▶ Task instructions:
List each line of the data in which the string "right" appears.

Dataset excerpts
***

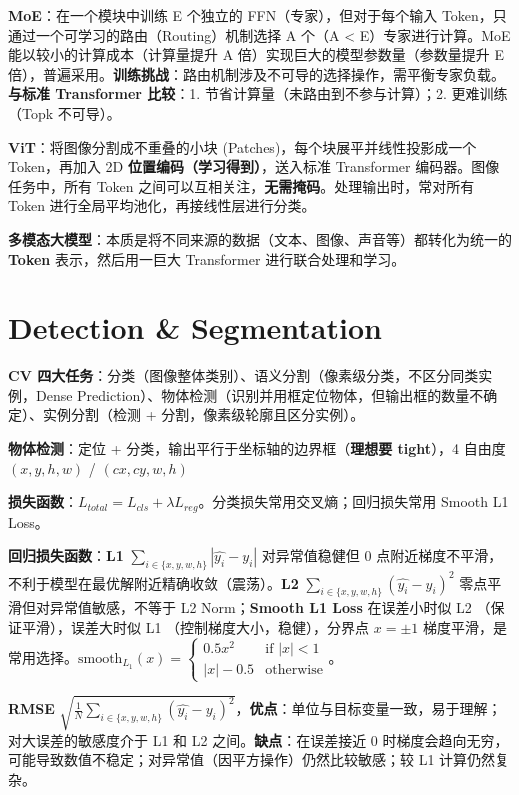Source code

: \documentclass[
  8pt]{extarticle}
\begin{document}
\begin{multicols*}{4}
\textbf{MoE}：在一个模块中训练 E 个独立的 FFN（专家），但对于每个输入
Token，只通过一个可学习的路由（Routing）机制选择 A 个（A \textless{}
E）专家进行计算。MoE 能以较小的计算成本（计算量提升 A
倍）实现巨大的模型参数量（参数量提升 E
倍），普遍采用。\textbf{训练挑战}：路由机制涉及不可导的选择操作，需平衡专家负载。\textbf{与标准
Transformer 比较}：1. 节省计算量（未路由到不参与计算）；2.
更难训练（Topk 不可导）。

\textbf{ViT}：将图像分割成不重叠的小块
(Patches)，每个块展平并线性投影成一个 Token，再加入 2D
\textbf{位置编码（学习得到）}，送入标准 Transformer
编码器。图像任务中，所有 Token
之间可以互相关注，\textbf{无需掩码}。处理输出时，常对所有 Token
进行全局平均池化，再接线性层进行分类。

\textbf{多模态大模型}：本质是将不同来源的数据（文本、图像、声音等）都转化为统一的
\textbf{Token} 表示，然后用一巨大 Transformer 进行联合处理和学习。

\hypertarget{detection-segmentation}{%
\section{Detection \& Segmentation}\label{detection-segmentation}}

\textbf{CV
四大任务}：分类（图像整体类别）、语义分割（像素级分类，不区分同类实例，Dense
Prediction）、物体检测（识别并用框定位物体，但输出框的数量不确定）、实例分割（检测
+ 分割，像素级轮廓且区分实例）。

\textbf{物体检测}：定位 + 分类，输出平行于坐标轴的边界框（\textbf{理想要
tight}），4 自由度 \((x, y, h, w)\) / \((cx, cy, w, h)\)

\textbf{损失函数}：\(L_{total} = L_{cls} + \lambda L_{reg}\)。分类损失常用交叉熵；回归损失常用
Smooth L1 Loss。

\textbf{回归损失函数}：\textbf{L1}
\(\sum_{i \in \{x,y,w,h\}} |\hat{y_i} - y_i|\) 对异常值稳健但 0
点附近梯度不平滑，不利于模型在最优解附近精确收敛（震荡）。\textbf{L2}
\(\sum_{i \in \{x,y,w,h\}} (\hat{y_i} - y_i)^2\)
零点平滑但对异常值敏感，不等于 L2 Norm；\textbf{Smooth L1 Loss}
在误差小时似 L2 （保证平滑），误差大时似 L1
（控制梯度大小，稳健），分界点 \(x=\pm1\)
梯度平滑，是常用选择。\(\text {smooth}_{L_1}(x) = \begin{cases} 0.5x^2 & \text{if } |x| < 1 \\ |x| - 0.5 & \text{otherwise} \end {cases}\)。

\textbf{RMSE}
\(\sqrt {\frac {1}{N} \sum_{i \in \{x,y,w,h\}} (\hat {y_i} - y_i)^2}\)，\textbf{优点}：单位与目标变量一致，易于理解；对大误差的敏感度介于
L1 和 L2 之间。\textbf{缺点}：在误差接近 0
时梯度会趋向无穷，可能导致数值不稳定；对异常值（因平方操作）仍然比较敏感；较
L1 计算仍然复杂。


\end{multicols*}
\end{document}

***

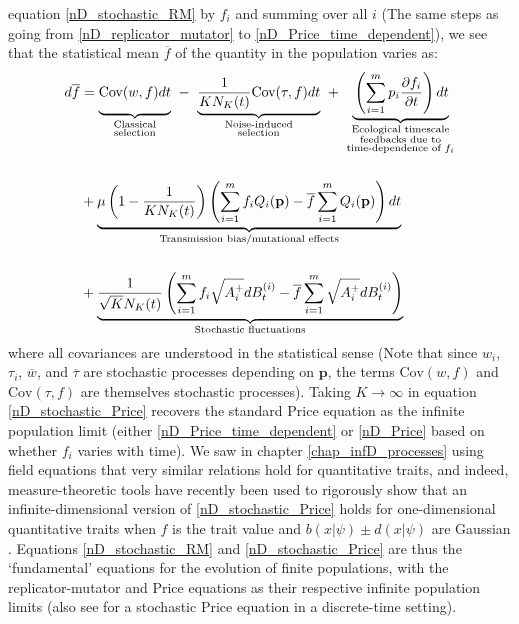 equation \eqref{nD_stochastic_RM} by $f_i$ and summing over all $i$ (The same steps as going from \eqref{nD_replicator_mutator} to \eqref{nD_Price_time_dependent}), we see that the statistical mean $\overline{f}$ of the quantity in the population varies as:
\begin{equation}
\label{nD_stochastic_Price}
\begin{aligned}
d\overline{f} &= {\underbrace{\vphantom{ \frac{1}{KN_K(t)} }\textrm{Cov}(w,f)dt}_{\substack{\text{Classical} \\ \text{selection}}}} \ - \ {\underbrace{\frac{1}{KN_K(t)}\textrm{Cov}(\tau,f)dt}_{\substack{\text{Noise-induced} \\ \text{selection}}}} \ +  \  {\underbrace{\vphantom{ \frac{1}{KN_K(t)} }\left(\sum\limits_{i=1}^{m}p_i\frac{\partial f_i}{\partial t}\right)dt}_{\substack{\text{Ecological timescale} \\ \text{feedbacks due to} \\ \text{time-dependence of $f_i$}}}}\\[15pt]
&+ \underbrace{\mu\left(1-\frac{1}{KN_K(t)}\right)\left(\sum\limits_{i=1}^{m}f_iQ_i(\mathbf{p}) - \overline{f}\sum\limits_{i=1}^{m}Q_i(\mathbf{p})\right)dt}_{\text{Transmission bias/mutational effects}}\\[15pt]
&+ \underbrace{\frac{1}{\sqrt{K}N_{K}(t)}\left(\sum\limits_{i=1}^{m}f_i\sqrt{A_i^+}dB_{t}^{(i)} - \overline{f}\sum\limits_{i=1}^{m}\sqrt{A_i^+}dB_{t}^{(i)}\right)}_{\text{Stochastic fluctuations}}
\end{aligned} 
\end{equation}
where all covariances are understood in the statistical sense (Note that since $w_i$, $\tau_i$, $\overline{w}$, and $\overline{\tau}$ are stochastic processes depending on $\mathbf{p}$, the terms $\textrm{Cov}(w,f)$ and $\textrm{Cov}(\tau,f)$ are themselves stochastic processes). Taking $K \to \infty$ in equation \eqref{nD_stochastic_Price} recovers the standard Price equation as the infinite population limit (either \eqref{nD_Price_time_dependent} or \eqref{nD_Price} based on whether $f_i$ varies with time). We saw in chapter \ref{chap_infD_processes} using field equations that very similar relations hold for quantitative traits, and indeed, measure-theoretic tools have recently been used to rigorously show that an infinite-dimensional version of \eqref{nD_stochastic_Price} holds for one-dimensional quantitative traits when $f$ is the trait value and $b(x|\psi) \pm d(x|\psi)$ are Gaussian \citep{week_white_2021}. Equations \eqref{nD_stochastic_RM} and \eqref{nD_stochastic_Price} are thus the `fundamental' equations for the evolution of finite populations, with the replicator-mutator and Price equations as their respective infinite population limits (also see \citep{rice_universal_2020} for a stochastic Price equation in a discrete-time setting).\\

***

▶ Solution for this problem:
d\overline{f} &= {\underbrace{\vphantom{ \frac{1}{KN_K(t)} }\textrm{Cov}(w,f)dt}_{\substack{\text{Classical} \\ \text{selection}}}} \ - \ {\underbrace{\frac{1}{KN_K(t)}\textrm{Cov}(\tau,f)dt}_{\substack{\text{Noise-induced} \\ \text{selection}}}} \ +  \  {\underbrace{\vphantom{ \frac{1}{KN_K(t)} }\left(\sum\limits_{i=1}^{m}p_i\frac{\partial f_i}{\partial t}\right)dt}_{\substack{\text{Ecological timescale} \\ \text{feedbacks due to} \\ \text{time-dependence of $f_i$}}}}\\[15pt]
&+ \underbrace{\mu\left(1-\frac{1}{KN_K(t)}\right)\left(\sum\limits_{i=1}^{m}f_iQ_i(\mathbf{p}) - \overline{f}\sum\limits_{i=1}^{m}Q_i(\mathbf{p})\right)dt}_{\text{Transmission bias/mutational effects}}\\[15pt]
&+ \underbrace{\frac{1}{\sqrt{K}N_{K}(t)}\left(\sum\limits_{i=1}^{m}f_i\sqrt{A_i^+}dB_{t}^{(i)} - \overline{f}\sum\limits_{i=1}^{m}\sqrt{A_i^+}dB_{t}^{(i)}\right)}_{\text{Stochastic fluctuations}}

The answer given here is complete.